The answer must be one number: the count of lines in the data below that include "eine".
******************************
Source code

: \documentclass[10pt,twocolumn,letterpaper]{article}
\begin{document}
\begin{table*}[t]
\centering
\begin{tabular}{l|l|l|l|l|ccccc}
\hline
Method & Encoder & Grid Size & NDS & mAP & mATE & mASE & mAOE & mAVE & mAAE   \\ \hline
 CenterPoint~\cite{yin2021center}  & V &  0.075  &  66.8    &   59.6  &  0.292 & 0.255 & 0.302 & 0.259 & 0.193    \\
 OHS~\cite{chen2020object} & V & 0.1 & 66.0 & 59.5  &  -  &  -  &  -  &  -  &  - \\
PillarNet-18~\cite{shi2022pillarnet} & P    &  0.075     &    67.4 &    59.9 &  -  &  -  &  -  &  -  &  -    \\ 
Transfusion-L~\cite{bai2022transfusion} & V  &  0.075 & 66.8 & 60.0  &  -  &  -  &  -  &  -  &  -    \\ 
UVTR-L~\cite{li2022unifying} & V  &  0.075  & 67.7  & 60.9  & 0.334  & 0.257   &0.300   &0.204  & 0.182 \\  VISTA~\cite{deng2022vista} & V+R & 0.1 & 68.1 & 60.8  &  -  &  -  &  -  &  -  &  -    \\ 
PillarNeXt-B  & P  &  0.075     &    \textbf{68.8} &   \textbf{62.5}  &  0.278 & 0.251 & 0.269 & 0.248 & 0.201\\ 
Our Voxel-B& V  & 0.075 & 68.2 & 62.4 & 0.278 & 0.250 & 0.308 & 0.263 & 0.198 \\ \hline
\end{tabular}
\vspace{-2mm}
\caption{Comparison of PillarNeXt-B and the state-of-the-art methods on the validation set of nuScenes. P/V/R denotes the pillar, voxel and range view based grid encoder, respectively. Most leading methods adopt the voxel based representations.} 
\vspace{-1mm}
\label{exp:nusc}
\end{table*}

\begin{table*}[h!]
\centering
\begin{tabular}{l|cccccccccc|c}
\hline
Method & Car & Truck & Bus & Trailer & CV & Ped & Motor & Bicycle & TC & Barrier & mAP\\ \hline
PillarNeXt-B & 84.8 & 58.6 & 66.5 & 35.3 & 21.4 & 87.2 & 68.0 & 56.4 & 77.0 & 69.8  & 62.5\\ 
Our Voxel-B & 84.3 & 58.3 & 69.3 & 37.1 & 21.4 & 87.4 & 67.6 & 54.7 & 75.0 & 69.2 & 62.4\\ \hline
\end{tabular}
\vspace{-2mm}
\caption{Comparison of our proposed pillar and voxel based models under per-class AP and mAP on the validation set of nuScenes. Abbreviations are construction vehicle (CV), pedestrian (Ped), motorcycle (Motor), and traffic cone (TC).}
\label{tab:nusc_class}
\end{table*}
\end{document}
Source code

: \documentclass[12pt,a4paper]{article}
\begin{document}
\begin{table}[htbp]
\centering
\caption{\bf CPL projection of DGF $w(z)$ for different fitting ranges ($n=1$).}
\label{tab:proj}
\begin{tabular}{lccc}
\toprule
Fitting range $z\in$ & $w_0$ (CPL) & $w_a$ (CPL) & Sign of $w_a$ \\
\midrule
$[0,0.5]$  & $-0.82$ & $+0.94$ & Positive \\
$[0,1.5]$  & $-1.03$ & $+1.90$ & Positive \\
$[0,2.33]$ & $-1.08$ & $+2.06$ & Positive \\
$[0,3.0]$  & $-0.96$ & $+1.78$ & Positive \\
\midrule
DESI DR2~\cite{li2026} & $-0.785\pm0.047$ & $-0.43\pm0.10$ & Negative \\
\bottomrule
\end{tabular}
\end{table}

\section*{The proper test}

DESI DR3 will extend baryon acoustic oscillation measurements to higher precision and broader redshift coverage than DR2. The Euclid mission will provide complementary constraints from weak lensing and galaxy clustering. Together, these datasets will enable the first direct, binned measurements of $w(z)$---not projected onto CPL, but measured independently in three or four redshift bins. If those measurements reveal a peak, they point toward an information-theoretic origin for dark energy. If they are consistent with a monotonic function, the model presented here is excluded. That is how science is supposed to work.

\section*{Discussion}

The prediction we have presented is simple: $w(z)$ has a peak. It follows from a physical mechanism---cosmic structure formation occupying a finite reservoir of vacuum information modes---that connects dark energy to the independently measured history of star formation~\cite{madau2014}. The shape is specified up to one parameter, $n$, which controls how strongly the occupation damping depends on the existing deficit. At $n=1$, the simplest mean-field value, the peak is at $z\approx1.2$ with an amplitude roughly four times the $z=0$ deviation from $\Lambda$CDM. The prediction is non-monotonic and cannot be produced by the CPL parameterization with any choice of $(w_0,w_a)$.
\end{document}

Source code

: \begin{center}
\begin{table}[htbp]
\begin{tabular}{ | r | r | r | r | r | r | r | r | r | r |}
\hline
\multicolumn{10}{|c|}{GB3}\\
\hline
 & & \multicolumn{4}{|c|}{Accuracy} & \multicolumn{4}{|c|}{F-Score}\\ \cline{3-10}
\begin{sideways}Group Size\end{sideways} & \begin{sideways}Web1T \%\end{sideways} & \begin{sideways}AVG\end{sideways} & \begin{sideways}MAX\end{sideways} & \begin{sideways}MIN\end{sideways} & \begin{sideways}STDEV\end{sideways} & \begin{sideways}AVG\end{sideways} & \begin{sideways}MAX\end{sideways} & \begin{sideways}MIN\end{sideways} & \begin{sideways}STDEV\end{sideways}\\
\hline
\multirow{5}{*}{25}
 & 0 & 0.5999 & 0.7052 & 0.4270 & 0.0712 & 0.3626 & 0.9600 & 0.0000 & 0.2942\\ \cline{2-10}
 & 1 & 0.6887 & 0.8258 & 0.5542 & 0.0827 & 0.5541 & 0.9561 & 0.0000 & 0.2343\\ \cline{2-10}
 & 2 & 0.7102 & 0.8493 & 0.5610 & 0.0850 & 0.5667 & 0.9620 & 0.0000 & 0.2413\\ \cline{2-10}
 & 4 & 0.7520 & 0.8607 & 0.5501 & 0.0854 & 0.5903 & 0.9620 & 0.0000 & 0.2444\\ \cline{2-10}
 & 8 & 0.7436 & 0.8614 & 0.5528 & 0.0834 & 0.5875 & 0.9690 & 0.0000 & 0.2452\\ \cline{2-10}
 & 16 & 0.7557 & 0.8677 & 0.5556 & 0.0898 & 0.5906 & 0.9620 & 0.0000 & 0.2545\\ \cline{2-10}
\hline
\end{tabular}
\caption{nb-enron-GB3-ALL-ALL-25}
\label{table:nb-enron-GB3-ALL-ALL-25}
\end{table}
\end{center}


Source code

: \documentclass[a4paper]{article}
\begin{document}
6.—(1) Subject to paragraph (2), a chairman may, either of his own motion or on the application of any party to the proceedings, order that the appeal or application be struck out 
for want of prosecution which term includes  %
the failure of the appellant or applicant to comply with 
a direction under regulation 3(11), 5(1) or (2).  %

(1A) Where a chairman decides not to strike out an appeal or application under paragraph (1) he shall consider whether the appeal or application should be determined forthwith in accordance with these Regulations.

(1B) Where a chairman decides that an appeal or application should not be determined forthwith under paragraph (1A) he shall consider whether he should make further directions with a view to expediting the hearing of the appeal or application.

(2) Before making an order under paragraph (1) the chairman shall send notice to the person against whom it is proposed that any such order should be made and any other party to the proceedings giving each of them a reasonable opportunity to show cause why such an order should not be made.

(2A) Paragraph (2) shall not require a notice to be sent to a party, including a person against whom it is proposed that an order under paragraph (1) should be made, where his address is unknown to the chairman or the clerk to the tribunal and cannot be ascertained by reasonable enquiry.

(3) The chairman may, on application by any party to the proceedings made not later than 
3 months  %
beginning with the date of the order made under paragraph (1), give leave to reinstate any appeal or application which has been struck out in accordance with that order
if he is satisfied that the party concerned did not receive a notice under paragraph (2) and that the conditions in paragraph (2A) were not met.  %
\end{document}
******************************
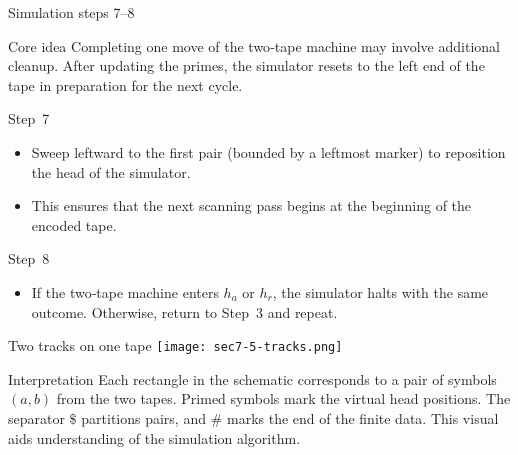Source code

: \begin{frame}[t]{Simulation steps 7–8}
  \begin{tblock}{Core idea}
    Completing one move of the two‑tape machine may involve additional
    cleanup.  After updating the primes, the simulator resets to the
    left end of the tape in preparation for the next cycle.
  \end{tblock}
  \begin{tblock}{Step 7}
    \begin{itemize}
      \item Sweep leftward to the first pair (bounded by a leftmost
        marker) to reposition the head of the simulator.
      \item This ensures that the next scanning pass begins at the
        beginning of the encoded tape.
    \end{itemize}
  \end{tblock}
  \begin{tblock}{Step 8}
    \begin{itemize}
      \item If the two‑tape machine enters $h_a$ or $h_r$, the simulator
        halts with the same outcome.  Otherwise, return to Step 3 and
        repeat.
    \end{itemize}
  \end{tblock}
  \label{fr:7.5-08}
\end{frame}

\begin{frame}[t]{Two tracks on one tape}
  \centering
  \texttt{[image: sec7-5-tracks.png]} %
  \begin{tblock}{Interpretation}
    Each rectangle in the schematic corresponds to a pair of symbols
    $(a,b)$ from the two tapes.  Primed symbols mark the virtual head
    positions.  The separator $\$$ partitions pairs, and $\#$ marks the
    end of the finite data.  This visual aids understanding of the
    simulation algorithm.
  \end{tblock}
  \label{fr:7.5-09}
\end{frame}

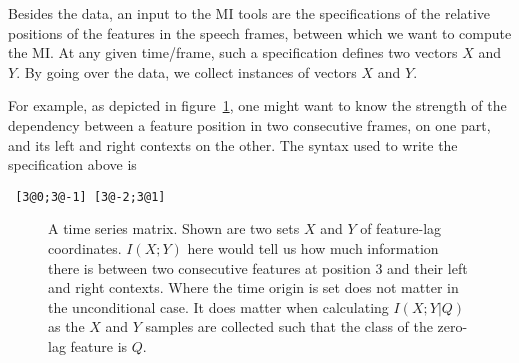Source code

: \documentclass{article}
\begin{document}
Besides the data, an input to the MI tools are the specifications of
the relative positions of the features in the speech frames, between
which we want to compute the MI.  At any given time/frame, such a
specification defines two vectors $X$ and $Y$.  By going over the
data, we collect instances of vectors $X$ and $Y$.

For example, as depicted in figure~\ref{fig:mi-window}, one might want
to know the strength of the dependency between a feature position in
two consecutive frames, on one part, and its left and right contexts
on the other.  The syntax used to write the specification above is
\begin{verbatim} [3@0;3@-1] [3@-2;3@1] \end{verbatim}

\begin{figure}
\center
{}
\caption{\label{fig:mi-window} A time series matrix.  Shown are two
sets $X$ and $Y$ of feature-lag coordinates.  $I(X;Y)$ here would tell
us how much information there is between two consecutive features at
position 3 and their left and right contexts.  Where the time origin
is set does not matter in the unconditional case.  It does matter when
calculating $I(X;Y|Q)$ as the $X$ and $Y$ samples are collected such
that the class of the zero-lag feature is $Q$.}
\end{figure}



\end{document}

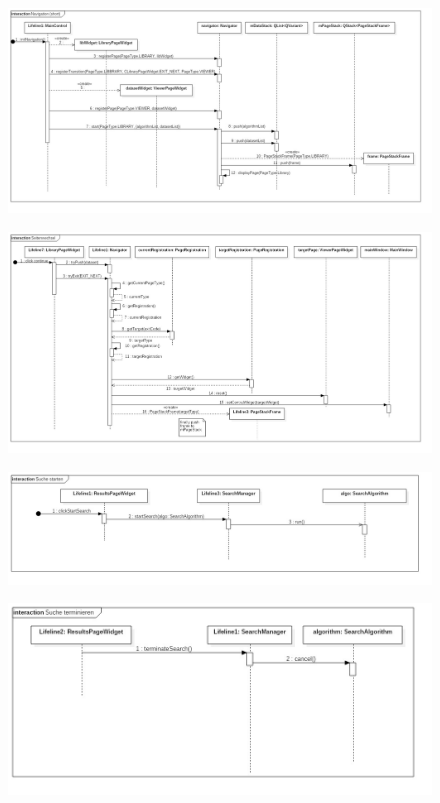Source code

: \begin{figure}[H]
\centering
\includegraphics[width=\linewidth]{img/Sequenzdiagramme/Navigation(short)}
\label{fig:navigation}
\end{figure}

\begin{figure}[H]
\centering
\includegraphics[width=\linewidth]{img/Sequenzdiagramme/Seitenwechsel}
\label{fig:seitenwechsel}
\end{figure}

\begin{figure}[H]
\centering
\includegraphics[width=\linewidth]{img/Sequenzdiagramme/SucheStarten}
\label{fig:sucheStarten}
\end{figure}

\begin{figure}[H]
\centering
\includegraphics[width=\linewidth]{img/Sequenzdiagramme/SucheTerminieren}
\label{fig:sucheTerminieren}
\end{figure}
******************************
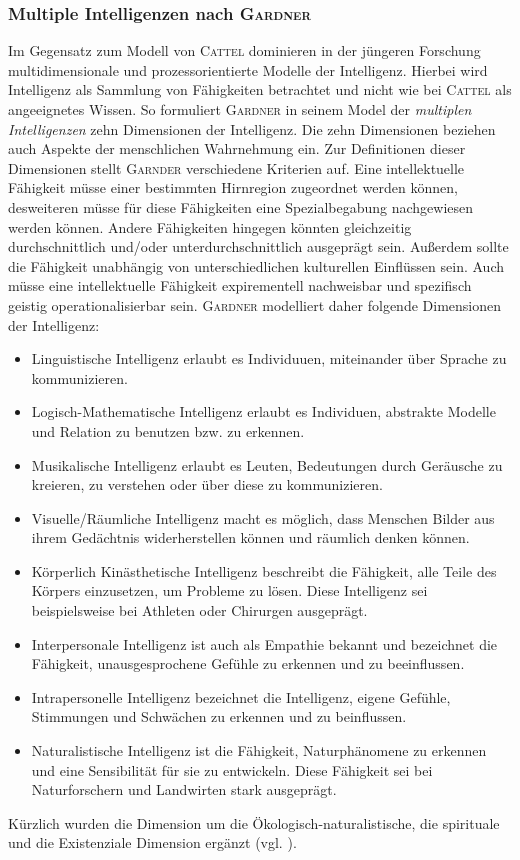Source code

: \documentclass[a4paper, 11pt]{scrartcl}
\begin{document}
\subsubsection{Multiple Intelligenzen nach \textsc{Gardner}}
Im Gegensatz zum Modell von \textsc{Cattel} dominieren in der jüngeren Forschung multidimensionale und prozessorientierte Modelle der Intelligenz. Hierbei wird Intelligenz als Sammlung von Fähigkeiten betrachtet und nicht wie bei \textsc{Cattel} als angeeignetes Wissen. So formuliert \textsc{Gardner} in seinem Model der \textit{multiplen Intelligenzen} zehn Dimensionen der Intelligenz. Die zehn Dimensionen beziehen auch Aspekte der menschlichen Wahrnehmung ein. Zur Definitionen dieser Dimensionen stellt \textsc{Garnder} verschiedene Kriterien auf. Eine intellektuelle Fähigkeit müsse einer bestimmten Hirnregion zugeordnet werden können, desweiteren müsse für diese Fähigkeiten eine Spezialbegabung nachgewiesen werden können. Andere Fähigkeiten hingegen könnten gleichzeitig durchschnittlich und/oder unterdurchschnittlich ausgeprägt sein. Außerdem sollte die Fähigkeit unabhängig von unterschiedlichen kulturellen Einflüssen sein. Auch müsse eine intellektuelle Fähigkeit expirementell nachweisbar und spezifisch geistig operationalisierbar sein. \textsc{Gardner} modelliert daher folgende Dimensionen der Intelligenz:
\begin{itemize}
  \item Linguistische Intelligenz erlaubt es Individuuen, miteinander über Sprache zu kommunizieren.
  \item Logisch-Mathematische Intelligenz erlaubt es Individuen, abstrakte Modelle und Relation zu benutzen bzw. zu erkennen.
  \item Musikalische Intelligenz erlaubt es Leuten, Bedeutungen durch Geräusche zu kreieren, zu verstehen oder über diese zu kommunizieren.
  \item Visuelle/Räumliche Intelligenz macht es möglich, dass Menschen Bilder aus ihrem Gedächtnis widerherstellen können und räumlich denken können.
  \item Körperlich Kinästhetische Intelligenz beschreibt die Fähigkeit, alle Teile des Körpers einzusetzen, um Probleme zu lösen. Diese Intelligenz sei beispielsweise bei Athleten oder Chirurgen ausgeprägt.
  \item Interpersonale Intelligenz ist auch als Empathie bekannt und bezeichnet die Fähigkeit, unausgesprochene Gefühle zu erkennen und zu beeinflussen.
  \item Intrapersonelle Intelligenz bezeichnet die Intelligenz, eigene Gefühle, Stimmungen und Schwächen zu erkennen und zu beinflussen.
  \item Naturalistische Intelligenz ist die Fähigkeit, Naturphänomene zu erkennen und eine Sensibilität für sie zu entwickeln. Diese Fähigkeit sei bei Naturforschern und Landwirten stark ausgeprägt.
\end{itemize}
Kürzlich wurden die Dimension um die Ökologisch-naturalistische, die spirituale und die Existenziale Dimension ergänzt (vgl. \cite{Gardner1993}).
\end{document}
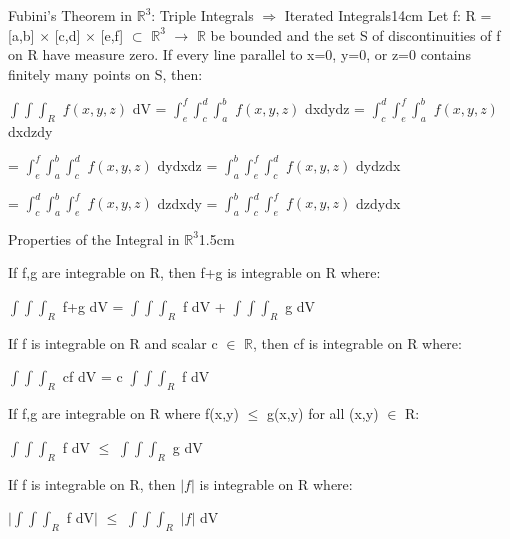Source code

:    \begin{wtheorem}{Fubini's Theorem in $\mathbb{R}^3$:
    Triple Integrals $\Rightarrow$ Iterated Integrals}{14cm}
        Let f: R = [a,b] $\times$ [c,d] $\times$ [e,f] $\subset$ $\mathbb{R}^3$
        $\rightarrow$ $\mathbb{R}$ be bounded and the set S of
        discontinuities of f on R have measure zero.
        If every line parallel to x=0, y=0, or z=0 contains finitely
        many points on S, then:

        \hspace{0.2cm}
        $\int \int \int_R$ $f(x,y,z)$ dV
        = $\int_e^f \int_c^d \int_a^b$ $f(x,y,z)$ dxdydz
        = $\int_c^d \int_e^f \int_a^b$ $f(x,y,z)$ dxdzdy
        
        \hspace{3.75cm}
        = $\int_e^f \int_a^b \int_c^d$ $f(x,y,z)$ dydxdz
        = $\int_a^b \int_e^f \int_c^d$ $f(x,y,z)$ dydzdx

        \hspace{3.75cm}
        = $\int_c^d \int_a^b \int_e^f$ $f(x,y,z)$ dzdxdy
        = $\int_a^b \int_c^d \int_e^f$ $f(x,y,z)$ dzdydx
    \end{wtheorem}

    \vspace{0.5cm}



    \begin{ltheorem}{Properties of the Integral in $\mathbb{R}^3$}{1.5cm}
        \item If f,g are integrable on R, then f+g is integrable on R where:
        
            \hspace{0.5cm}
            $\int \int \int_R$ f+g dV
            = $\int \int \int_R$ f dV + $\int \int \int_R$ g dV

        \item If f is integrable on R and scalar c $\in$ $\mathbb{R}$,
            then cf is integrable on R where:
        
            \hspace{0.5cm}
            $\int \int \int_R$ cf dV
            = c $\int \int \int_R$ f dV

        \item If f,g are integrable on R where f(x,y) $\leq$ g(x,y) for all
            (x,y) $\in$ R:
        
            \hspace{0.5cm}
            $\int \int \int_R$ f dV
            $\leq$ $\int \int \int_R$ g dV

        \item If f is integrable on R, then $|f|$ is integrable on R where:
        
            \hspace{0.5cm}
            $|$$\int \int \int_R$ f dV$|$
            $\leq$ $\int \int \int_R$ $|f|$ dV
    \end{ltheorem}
******************************
[ANSWER TO THIS EXERCISE]
2